Preventing trace event record loss with LTTng-UST's blocking mode

The EfficiOS team on 22 November 2017

If you've ever suffered from lost trace event records when using LTTng-UST then you might be interested to know that LTTng 2.10 includes a new feature to prevent that from happening: blocking mode support for channels.

This long-awaited feature makes it possible for LTTng-UST to wait until space becomes available in the trace buffers instead of losing existing event records when new ones arrive.

If you've ever experienced the records were lost or discarded events messages when tracing an application, blocking mode might be the solution you've been searching for.

Why are trace event records discarded?

When your application generates trace data, it's passed to the consumer daemon through channels.
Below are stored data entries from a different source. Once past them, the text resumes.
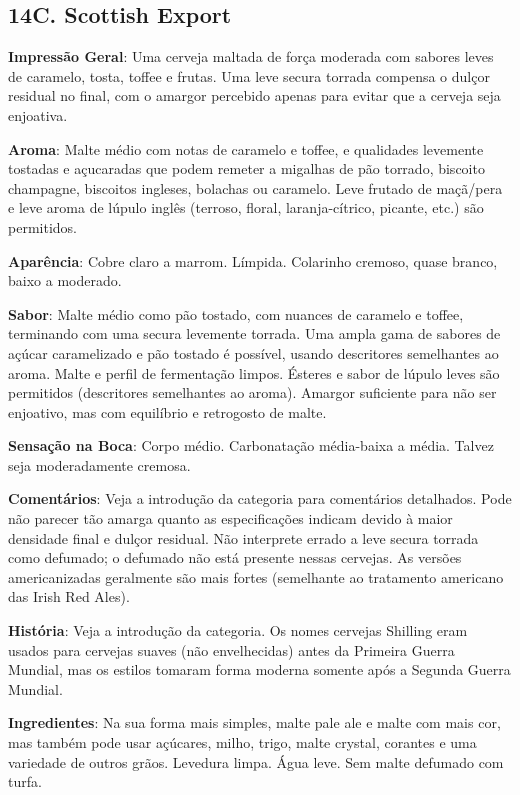 \subsection*{14C. Scottish Export}
\textbf{Impressão Geral}: Uma cerveja maltada de força moderada com sabores leves de caramelo, tosta, toffee e frutas. Uma leve secura torrada compensa o dulçor residual no final, com o amargor percebido apenas para evitar que a cerveja seja enjoativa.

\textbf{Aroma}: Malte médio com notas de caramelo e toffee, e qualidades levemente tostadas e açucaradas que podem remeter a migalhas de pão torrado, biscoito champagne, biscoitos ingleses, bolachas ou caramelo. Leve frutado de maçã/pera e leve aroma de lúpulo inglês (terroso, floral, laranja-cítrico, picante, etc.) são permitidos.

\textbf{Aparência}: Cobre claro a marrom. Límpida. Colarinho cremoso, quase branco, baixo a moderado.

\textbf{Sabor}: Malte médio como pão tostado, com nuances de caramelo e toffee, terminando com uma secura levemente torrada. Uma ampla gama de sabores de açúcar caramelizado e pão tostado é possível, usando descritores semelhantes ao aroma. Malte e perfil de fermentação limpos. Ésteres e sabor de lúpulo leves são permitidos (descritores semelhantes ao aroma). Amargor suficiente para não ser enjoativo, mas com equilíbrio e retrogosto de malte.

\textbf{Sensação na Boca}: Corpo médio. Carbonatação média-baixa a média. Talvez seja moderadamente cremosa.

\textbf{Comentários}: Veja a introdução da categoria para comentários detalhados. Pode não parecer tão amarga quanto as especificações indicam devido à maior densidade final e dulçor residual. Não interprete errado a leve secura torrada como defumado; o defumado não está presente nessas cervejas. As versões americanizadas geralmente são mais fortes (semelhante ao tratamento americano das Irish Red Ales).

\textbf{História}: Veja a introdução da categoria. Os nomes cervejas Shilling eram usados para cervejas suaves (não envelhecidas) antes da Primeira Guerra Mundial, mas os estilos tomaram forma moderna somente após a Segunda Guerra Mundial.

\textbf{Ingredientes}: Na sua forma mais simples, malte pale ale e malte com mais cor, mas também pode usar açúcares, milho, trigo, malte crystal, corantes e uma variedade de outros grãos. Levedura limpa. Água leve. Sem malte defumado com turfa.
Each channel contains ring buffers and this is where your trace data is stored, as event records, before LTTng saves it somewhere, for example on the disk, or over the network.

Your application and the consumer daemon are a classic producer-consumer model: one puts data into the channel's ring buffers, the other takes it out.
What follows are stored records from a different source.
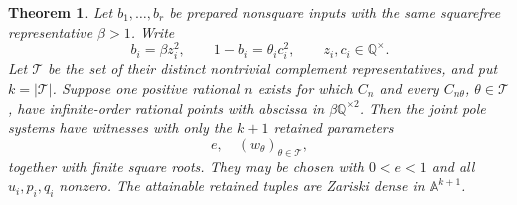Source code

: \documentclass[11pt,a4paper]{article}
\newtheorem{theorem}{Theorem}[section]\newtheorem{lemma}[theorem]{Lemma}
\theoremstyle{definition}\newtheorem{definition}[theorem]{Definition}
\theoremstyle{remark}\newtheorem{remark}[theorem]{Remark}
\newcommand{\Q}{\mathbb Q}\newcommand{\Z}{\mathbb Z}
\begin{document}
\begin{theorem}\label{thm:common}
Let $b_1,\ldots,b_r$ be prepared nonsquare inputs with the same
squarefree representative $\beta>1$. Write
\[
 b_i=\beta z_i^2,\qquad 1-b_i=\theta_i c_i^2,
 \qquad z_i,c_i\in\Q^\times.
\]
Let $\mathcal T$ be the set of their distinct nontrivial complement
representatives, and put $k=|\mathcal T|$.
Suppose one positive rational $n$ exists for which $C_n$ and every
$C_{n\theta}$, $\theta\in\mathcal T$, have infinite-order rational
points with abscissa in $\beta\Q^{\times2}$.
Then the joint pole systems have witnesses with only the $k+1$ retained
parameters
\[
                              e,\quad (w_\theta)_{\theta\in\mathcal T},
\]
together with finite square roots. They may be chosen with
$0<e<1$ and all $u_i,p_i,q_i$ nonzero. The attainable retained tuples
are Zariski dense in $\mathbb A^{k+1}$.
\end{theorem}
\end{document}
But if the application writes data faster than the consumer can read it, you can quickly run into trouble.

Since channel buffers are only so big (their sizes are statically configured when the channel is created), it's possible for them to run out of space for storing new event records.

Once channel buffers are full, LTTng has to decide what to do with any additional records. The choice? Overwrite old data or discard new data.

If you're running in discard mode (the default) and your application causes lots of events, it's possible for thousands of event records to be dropped from the buffer in a matter of seconds. This can ruin any attempt to understand rapidly changing workloads, or intermittent bugs, because you might never capture the key piece of information you're looking for. This is common in memory allocator, locking behavior, interpreter, and simulation tracing scenarios, which typically produce data at a rate much higher than what typical I/O can cope with.

And this is why blocking mode is so useful.

Instead of discarding data when the buffers are full, blocking mode stops the application from writing more event records, either indefinitely, or until a timeout expires.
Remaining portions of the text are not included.